Your assignment –
Without the images, set down each entry exactly.
──────── Task data
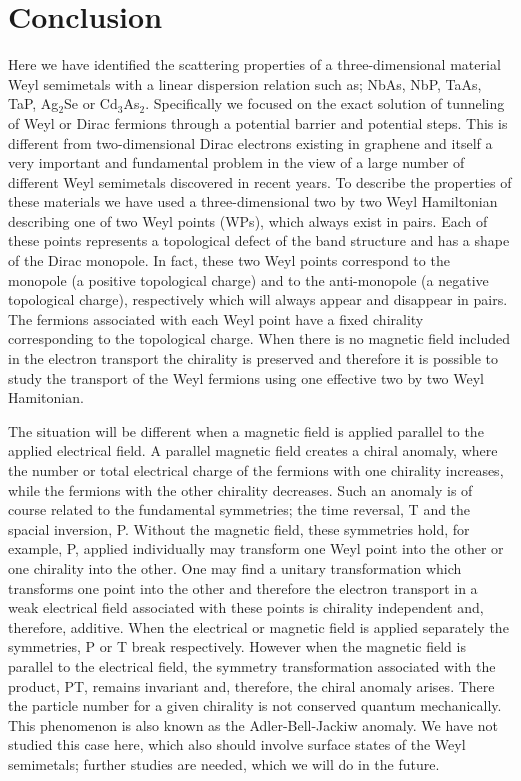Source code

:\documentclass[prb,twocolumn,aps,superscriptaddress,showpacs,floatfix]{revtex4}
\begin{document}

\section{Conclusion}

	Here we have identified the scattering properties of a three-dimensional material Weyl semimetals with a linear dispersion relation such as; NbAs, NbP, TaAs, TaP, Ag$_{2}$Se or Cd$_{3}$As$_{2}$. Specifically we focused on the exact solution of tunneling of Weyl or Dirac fermions through a potential barrier and potential steps. This is different from two-dimensional Dirac electrons existing in graphene and itself a very important and fundamental problem in the view of a large number of different Weyl semimetals discovered in recent years. To describe the properties of these materials we have used a three-dimensional two by two Weyl Hamiltonian describing one of two Weyl points (WPs), which always exist in pairs. Each of these points represents a topological defect of the band structure  and has a shape of the Dirac monopole. In fact, these two Weyl points correspond to the monopole (a positive topological charge) and to the anti-monopole (a negative topological charge), respectively which will always appear and disappear in pairs. The fermions associated with each Weyl point have a fixed chirality corresponding to the topological charge. When there is no magnetic field included in the electron transport the chirality is preserved and therefore it is possible to study the transport of the Weyl fermions using one effective two by two Weyl Hamitonian. 
	
	The situation will be different when a magnetic field is applied parallel to the applied electrical field. A parallel magnetic field creates a chiral anomaly, where the number or total electrical charge of the fermions with one chirality increases, while the fermions with the other chirality decreases. Such an anomaly is of course related to the fundamental symmetries; the time reversal, T and the spacial inversion, P. Without the magnetic field, these symmetries hold, for example, P,  applied individually may transform one Weyl point into the other or one chirality into the other. One may find a unitary transformation which transforms one point into the other and therefore the electron transport in a weak electrical field associated with these points is chirality independent and, therefore, additive. When the electrical or magnetic field is applied separately the symmetries,  P or T break respectively.  However when the magnetic field is parallel to the electrical field, the symmetry transformation associated with the product, PT, remains invariant and, therefore, the chiral anomaly arises\cite{anomaly-1983}. There the particle number for a given chirality is not conserved quantum mechanically. This phenomenon is also known as the Adler-Bell-Jackiw anomaly. We have not studied this case here, which also should involve surface states of the Weyl semimetals; further studies are needed, which we will do in the future.
\end{document}
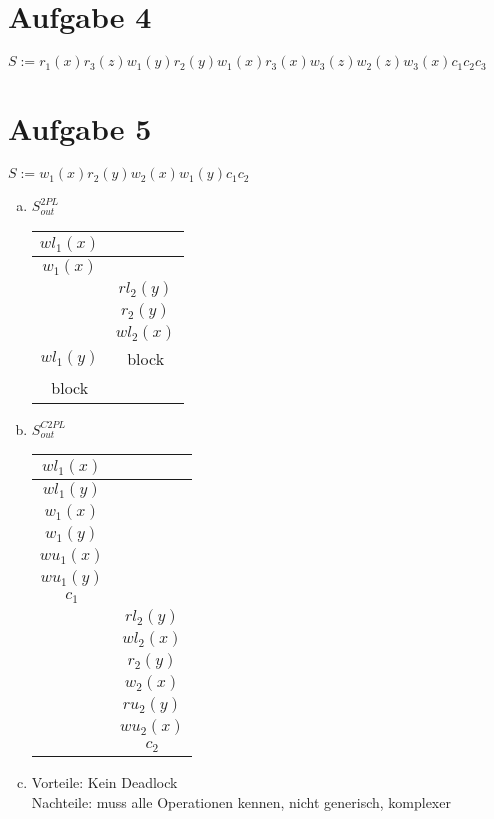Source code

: \documentclass{scrartcl}
\begin{document}
\section*{Aufgabe 4}
$S := r_1(x)r_3(z)w_1(y)r_2(y)w_1(x)r_3(x)w_3(z)w_2(z)w_3(x)c_1c_2c_3$

\section*{Aufgabe 5}
$S := w_1(x)r_2(y)w_2(x)w_1(y)c_1c_2$
\begin{enumerate}[a)]
\item
$S^{2PL}_{out}$\\
\begin{tabular}{|c|c|}
\hline $wl_1(x)$ &  \\ 
\hline $w_1(x)$ &  \\ 
\hline  & $rl_2(y)$ \\ 
\hline  & $r_2(y)$ \\ 
\hline  & $wl_2(x)$ \\ 
\hline $wl_1(y)$ & block \\ 
\hline block &  \\ 
\hline 
\end{tabular} 

\item
$S^{C2PL}_{out}$\\
\begin{tabular}{|c|c|}
\hline $wl_1(x)$ &  \\ 
\hline $wl_1(y)$ &  \\ 
\hline $w_1(x)$ &  \\ 
\hline $w_1(y)$ &  \\ 
\hline $wu_1(x)$ &  \\
\hline $wu_1(y)$ &  \\
\hline $c_1$ &  \\ 
\hline  & $rl_2(y)$ \\ 
\hline  & $wl_2(x)$ \\ 
\hline  & $r_2(y)$ \\ 
\hline  & $w_2(x)$ \\
\hline  & $ru_2(y)$ \\ 
\hline  & $wu_2(x)$ \\
\hline  & $c_2$ \\ 
\hline 
\end{tabular} 

\item
Vorteile: Kein Deadlock\\
Nachteile: muss alle Operationen kennen, nicht generisch, komplexer\\
\end{enumerate}
\end{document}
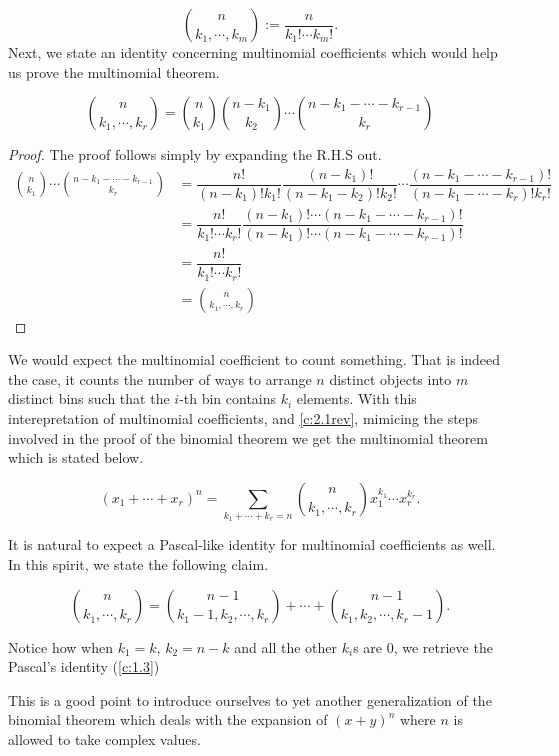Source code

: \[\binom{n}{k_1,\cdots,k_m} := \frac{n}{k_1!\cdots k_m!}.\]
Next, we state an identity concerning multinomial coefficients which would help us prove the multinomial theorem. 
\begin{claim}
\[
\binom{n}{k_{1},\cdots,k_{r}} = \binom{n}{k_{1}}\binom{n-k_{1}}{k_{2}} \cdots \binom{n-k_{1}-\cdots-k_{r-1}}{k_{r}}
\]
\label{c:2.1rev}
\end{claim}
\begin{proof}
The proof follows simply by expanding the R.H.S out.
\begin{align*}
\binom{n}{k_{1}}\cdots \binom{n-k_{1}-\cdots-k_{r-1}}{k_{r}} &= \dfrac{n!}{(n-k_1)!k_1!}\dfrac{(n-k_1)!}{(n-k_1-k_2)!k_2!} \cdots \dfrac{(n-k_1-\cdots-k_{r-1})!}{(n-k_1-\cdots-k_{r})!k_r!} \\
&= \dfrac{n!}{k_1!\cdots k_r!}\dfrac{(n-k_1)!\cdots (n-k_1-\cdots-k_{r-1})!}{(n-k_1)!\cdots (n-k_1-\cdots-k_{r-1})!} \\
&=\dfrac{n!}{k_1!\cdots k_r!} \\
&=\binom{n}{k_1,\cdots,k_r}
\end{align*}
\end{proof}
We would expect the multinomial coefficient to count something. That is indeed the case, it counts the number of ways to arrange $n$ distinct objects into $m$ distinct bins such that the $i$-th bin contains $k_i$ elements. With this interepretation of multinomial coefficients, and \cref{c:2.1rev}, mimicing the steps involved in the proof of the binomial theorem we get the multinomial theorem which is stated below. 
\begin{theorem}
	\[
	(x_{1}+\cdots+x_{r})^n = \sum_{k_{1}+\cdots+k_{r}=n}\binom{n}{k_{1},\cdots,k_{r}}x_{1}^{k_{1}}\cdots x_{r}^{k_{r}}
	.\] 
\end{theorem}
It is natural to expect a Pascal-like identity for multinomial coefficients as well. In this spirit, we state the following claim.
\begin{claim}
	\[
		\binom{n}{k_{1},\cdots,k_{r}} = \binom{n-1}{k_1-1,k_2,\cdots,k_r} + \cdots + \binom{n-1}{k_1,k_2,\cdots,k_r-1}
	.\]
\end{claim}
\begin{remark}
Notice how when $k_1=k$, $k_2=n-k$ and all the other $k_i$s are $0$, we retrieve the Pascal's identity (\cref{c:1.3})    
\end{remark}
This is a good point to introduce ourselves to yet another generalization of the binomial theorem which deals with the expansion of $(x+y)^n$ where $n$ is allowed to take complex values.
────────────────
Expected answer –
Source code

:\documentclass[prb,twocolumn,aps,superscriptaddress,showpacs,floatfix]{revtex4}
\begin{document}

\section{Conclusion}

	Here we have identified the scattering properties of a three-dimensional material Weyl semimetals with a linear dispersion relation such as; NbAs, NbP, TaAs, TaP, Ag$_{2}$Se or Cd$_{3}$As$_{2}$. Specifically we focused on the exact solution of tunneling of Weyl or Dirac fermions through a potential barrier and potential steps. This is different from two-dimensional Dirac electrons existing in graphene and itself a very important and fundamental problem in the view of a large number of different Weyl semimetals discovered in recent years. To describe the properties of these materials we have used a three-dimensional two by two Weyl Hamiltonian describing one of two Weyl points (WPs), which always exist in pairs. Each of these points represents a topological defect of the band structure  and has a shape of the Dirac monopole. In fact, these two Weyl points correspond to the monopole (a positive topological charge) and to the anti-monopole (a negative topological charge), respectively which will always appear and disappear in pairs. The fermions associated with each Weyl point have a fixed chirality corresponding to the topological charge. When there is no magnetic field included in the electron transport the chirality is preserved and therefore it is possible to study the transport of the Weyl fermions using one effective two by two Weyl Hamitonian. 
	
	The situation will be different when a magnetic field is applied parallel to the applied electrical field. A parallel magnetic field creates a chiral anomaly, where the number or total electrical charge of the fermions with one chirality increases, while the fermions with the other chirality decreases. Such an anomaly is of course related to the fundamental symmetries; the time reversal, T and the spacial inversion, P. Without the magnetic field, these symmetries hold, for example, P,  applied individually may transform one Weyl point into the other or one chirality into the other. One may find a unitary transformation which transforms one point into the other and therefore the electron transport in a weak electrical field associated with these points is chirality independent and, therefore, additive. When the electrical or magnetic field is applied separately the symmetries,  P or T break respectively.  However when the magnetic field is parallel to the electrical field, the symmetry transformation associated with the product, PT, remains invariant and, therefore, the chiral anomaly arises\cite{anomaly-1983}. There the particle number for a given chirality is not conserved quantum mechanically. This phenomenon is also known as the Adler-Bell-Jackiw anomaly. We have not studied this case here, which also should involve surface states of the Weyl semimetals; further studies are needed, which we will do in the future.
\end{document}
Source code

: \documentclass{scrartcl}
\begin{document}
\section*{Aufgabe 4}
$S := r_1(x)r_3(z)w_1(y)r_2(y)w_1(x)r_3(x)w_3(z)w_2(z)w_3(x)c_1c_2c_3$

\section*{Aufgabe 5}
$S := w_1(x)r_2(y)w_2(x)w_1(y)c_1c_2$
\begin{enumerate}[a)]
\item
$S^{2PL}_{out}$\\
\begin{tabular}{|c|c|}
\hline $wl_1(x)$ &  \\ 
\hline $w_1(x)$ &  \\ 
\hline  & $rl_2(y)$ \\ 
\hline  & $r_2(y)$ \\ 
\hline  & $wl_2(x)$ \\ 
\hline $wl_1(y)$ & block \\ 
\hline block &  \\ 
\hline 
\end{tabular} 

\item
$S^{C2PL}_{out}$\\
\begin{tabular}{|c|c|}
\hline $wl_1(x)$ &  \\ 
\hline $wl_1(y)$ &  \\ 
\hline $w_1(x)$ &  \\ 
\hline $w_1(y)$ &  \\ 
\hline $wu_1(x)$ &  \\
\hline $wu_1(y)$ &  \\
\hline $c_1$ &  \\ 
\hline  & $rl_2(y)$ \\ 
\hline  & $wl_2(x)$ \\ 
\hline  & $r_2(y)$ \\ 
\hline  & $w_2(x)$ \\
\hline  & $ru_2(y)$ \\ 
\hline  & $wu_2(x)$ \\
\hline  & $c_2$ \\ 
\hline 
\end{tabular} 

\item
Vorteile: Kein Deadlock\\
Nachteile: muss alle Operationen kennen, nicht generisch, komplexer\\
\end{enumerate}
\end{document}
Source code

: \[\binom{n}{k_1,\cdots,k_m} := \frac{n}{k_1!\cdots k_m!}.\]
Next, we state an identity concerning multinomial coefficients which would help us prove the multinomial theorem. 
\begin{claim}
\[
\binom{n}{k_{1},\cdots,k_{r}} = \binom{n}{k_{1}}\binom{n-k_{1}}{k_{2}} \cdots \binom{n-k_{1}-\cdots-k_{r-1}}{k_{r}}
\]
\label{c:2.1rev}
\end{claim}
\begin{proof}
The proof follows simply by expanding the R.H.S out.
\begin{align*}
\binom{n}{k_{1}}\cdots \binom{n-k_{1}-\cdots-k_{r-1}}{k_{r}} &= \dfrac{n!}{(n-k_1)!k_1!}\dfrac{(n-k_1)!}{(n-k_1-k_2)!k_2!} \cdots \dfrac{(n-k_1-\cdots-k_{r-1})!}{(n-k_1-\cdots-k_{r})!k_r!} \\
&= \dfrac{n!}{k_1!\cdots k_r!}\dfrac{(n-k_1)!\cdots (n-k_1-\cdots-k_{r-1})!}{(n-k_1)!\cdots (n-k_1-\cdots-k_{r-1})!} \\
&=\dfrac{n!}{k_1!\cdots k_r!} \\
&=\binom{n}{k_1,\cdots,k_r}
\end{align*}
\end{proof}
We would expect the multinomial coefficient to count something. That is indeed the case, it counts the number of ways to arrange $n$ distinct objects into $m$ distinct bins such that the $i$-th bin contains $k_i$ elements. With this interepretation of multinomial coefficients, and \cref{c:2.1rev}, mimicing the steps involved in the proof of the binomial theorem we get the multinomial theorem which is stated below. 
\begin{theorem}
	\[
	(x_{1}+\cdots+x_{r})^n = \sum_{k_{1}+\cdots+k_{r}=n}\binom{n}{k_{1},\cdots,k_{r}}x_{1}^{k_{1}}\cdots x_{r}^{k_{r}}
	.\] 
\end{theorem}
It is natural to expect a Pascal-like identity for multinomial coefficients as well. In this spirit, we state the following claim.
\begin{claim}
	\[
		\binom{n}{k_{1},\cdots,k_{r}} = \binom{n-1}{k_1-1,k_2,\cdots,k_r} + \cdots + \binom{n-1}{k_1,k_2,\cdots,k_r-1}
	.\]
\end{claim}
\begin{remark}
Notice how when $k_1=k$, $k_2=n-k$ and all the other $k_i$s are $0$, we retrieve the Pascal's identity (\cref{c:1.3})    
\end{remark}
This is a good point to introduce ourselves to yet another generalization of the binomial theorem which deals with the expansion of $(x+y)^n$ where $n$ is allowed to take complex values.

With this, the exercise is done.